Afew months ago a Scottish Olympian sought to persuade me that athletes from this country would be disadvantaged in terms of having opportunities to go to the Games if they were no longer part of a British team.

The argument was that there are some disciplines, such as team relays, where Scotland would not have enough decent performers to reach the qualifying standard. I was sceptical and a quick comparison with our most relevant neighbour proved me right.

At the London Olympics, a home Olympics for Britain so one at which every opportunity should have been taken to expose domestic talent, 51 competitors were selected from Scotland (population circa 5.3m). By contrast, Ireland (population circa 4.6m) which, for all its sporting superiority over Scotland in most team sports has relatively modest Olympic tradition in terms of medal success, sent 66 competitors.

Yet our discussion was not about the winning of medals, but about the taking part, not least since the Olympian in question - a beneficiary of many hundreds of thousands of pounds of development funding - did not have the slightest chance of winning a medal but got to the Games on the basis of being the best of British.

The conversation came to mind this week after Gordon Ritchie, a director of Snowsport Scotland, contacted me regarding his concern about the British Olympic Association's (BOA) decision to hand back five places it had been allocated for Alpine skiers in Sochi.

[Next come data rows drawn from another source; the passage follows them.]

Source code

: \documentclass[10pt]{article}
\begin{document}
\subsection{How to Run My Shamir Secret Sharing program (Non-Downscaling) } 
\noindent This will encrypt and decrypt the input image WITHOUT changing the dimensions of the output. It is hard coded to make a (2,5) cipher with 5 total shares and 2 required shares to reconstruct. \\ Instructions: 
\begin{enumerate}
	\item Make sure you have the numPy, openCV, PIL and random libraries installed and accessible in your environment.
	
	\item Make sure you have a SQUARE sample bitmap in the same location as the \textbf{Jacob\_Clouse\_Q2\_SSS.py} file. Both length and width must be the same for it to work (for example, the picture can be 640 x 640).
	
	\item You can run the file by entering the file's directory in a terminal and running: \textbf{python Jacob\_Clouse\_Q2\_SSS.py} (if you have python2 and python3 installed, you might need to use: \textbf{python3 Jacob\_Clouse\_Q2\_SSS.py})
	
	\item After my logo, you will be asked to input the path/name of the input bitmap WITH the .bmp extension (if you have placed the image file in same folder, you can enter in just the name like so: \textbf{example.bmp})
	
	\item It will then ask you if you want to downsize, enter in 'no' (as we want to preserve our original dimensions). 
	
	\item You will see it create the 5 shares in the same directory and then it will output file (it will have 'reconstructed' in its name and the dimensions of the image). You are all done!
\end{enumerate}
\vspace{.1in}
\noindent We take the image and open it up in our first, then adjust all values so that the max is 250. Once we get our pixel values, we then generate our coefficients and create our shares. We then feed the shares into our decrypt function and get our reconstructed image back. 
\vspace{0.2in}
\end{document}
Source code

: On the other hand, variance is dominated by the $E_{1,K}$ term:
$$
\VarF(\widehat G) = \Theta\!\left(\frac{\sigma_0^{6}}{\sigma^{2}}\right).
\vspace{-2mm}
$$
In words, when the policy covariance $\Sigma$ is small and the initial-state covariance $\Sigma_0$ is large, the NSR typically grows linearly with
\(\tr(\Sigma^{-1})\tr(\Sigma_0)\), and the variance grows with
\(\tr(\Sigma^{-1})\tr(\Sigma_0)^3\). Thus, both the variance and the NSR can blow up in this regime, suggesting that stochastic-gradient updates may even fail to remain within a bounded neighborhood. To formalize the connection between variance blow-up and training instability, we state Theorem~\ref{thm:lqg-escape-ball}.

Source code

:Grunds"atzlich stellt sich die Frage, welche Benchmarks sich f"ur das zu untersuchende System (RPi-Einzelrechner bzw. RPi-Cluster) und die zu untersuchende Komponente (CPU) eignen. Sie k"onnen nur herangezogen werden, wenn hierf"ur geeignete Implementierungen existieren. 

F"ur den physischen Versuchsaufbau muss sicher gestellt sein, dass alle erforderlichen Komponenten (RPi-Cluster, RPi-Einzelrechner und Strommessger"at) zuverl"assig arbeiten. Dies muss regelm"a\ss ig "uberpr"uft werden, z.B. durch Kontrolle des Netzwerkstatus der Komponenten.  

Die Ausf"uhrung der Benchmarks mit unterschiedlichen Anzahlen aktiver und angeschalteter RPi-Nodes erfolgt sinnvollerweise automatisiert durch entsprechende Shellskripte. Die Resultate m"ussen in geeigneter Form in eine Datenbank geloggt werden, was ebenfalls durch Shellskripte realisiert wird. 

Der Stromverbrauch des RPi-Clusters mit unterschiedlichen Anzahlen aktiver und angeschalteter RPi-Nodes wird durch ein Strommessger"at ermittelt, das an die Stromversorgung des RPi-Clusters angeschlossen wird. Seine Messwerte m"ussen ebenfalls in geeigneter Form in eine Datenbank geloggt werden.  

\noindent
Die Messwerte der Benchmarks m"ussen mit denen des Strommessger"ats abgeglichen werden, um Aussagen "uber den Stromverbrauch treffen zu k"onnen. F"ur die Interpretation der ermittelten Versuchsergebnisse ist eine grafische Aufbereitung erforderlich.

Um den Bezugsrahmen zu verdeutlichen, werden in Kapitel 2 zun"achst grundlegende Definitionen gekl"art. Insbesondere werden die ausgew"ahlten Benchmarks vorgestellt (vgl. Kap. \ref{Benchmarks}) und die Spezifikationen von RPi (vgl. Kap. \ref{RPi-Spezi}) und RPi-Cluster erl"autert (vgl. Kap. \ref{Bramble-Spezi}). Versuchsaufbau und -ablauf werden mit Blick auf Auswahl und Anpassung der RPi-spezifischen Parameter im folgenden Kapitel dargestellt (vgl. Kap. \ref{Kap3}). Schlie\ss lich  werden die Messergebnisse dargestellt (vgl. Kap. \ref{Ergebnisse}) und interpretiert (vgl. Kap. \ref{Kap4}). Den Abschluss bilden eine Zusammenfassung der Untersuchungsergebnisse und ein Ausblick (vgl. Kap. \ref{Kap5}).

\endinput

Three young Scots were directly affected, squeezed out by what Ritchie describes as a "brutal" British selection process. They would doubtless have been decidedly more competitive than their fellow British citizen Vanessa Mae, the violinist, who, thanks to her Thai parentage, is now Olympian. She was reported as saying ahead of taking part in the giant slalom: "I have to say the greats are here. I'm not here to compete against the best, I'm here to participate with the best. That's the real Olympic spirit and message of this movement.

Far better, it seems, to be able to combine personal wealth, family history and just enough ability to make the overall Olympic qualifying standard than to be a dedicated athlete whose performance is well within that qualifying standard, but not that which British authorities deem necessary to let you occupy a room.

When I investigated, it was not just the apparent unfairness that stood out, but the strangely defensive manner of the response from BOA officials.

Offered the chance to reply to Ritchie's criticisms, their director of communications gave an official explanation. However, less than 10 minutes after its arrival, he had clearly given the matter further thought and sent another message.

"On another note," he wrote. "While I'm not entirely clear on the direction of your story, it probably bears remembering that our Chef de Mission, Mike Hay, is Scottish and, as with every Team GB - winter and summer - we have a number of outstanding athletes from Scotland, across numerous sports, competing and excelling."

He had, inadvertently, raised another matter. His provision of this wholly unnecessary information in that context left it hard to avoid concluding that he was suggesting that the presence of Mike Hay and other Scots meant Scottish people should be satisfied that some sort of quota has been fulfilled and are, therefore, not entitled to raise any further concerns.

After I pointed that out, he called pretty swiftly to protest strenuously and claim he had only been trying to offer additional information to help me. His principal role is, of course, to help the organisation he works for by seeking to influence coverage, but the generous thing to do would be to accept at face value that this was merely a bit of public relations clumsiness.

Even so, the bottom line here is that three Scots who, by definition given the Snowsport Scotland director's complaint, would almost certainly be at these Winter Olympics if Scotland, the only part of the British Isles that has a meaningful snowsport industry, was sending its own team.

As to the overall question of whether more young Scots would have more opportunities on the world stage if allowed to compete for Scotland rather than Great Britain, the Olympics are only one part of the story.

How many of our young footballers would, for example, have the chance to take part in football's forthcoming European Championship qualifiers if a Great Britain team was entered, something UEFA and FIFA may increasingly press for if Scotland votes to remain part of the UK in September?

If that is a hypothetical situation then we have what might be considered empirical evidence from our other major winter team sport since the careers of a whole generation of Scottish rugby players have come and gone since Tom Smith was the last Scot to start a Test for the British & Irish Lions in 2001.

Then again, if we were merely supporting a British rugby team all the time it would spare us the misery of evenings like last Saturday's when Scottish self-esteem was sapped once more by our lads looking like a disorganised rabble compared to their English counterparts.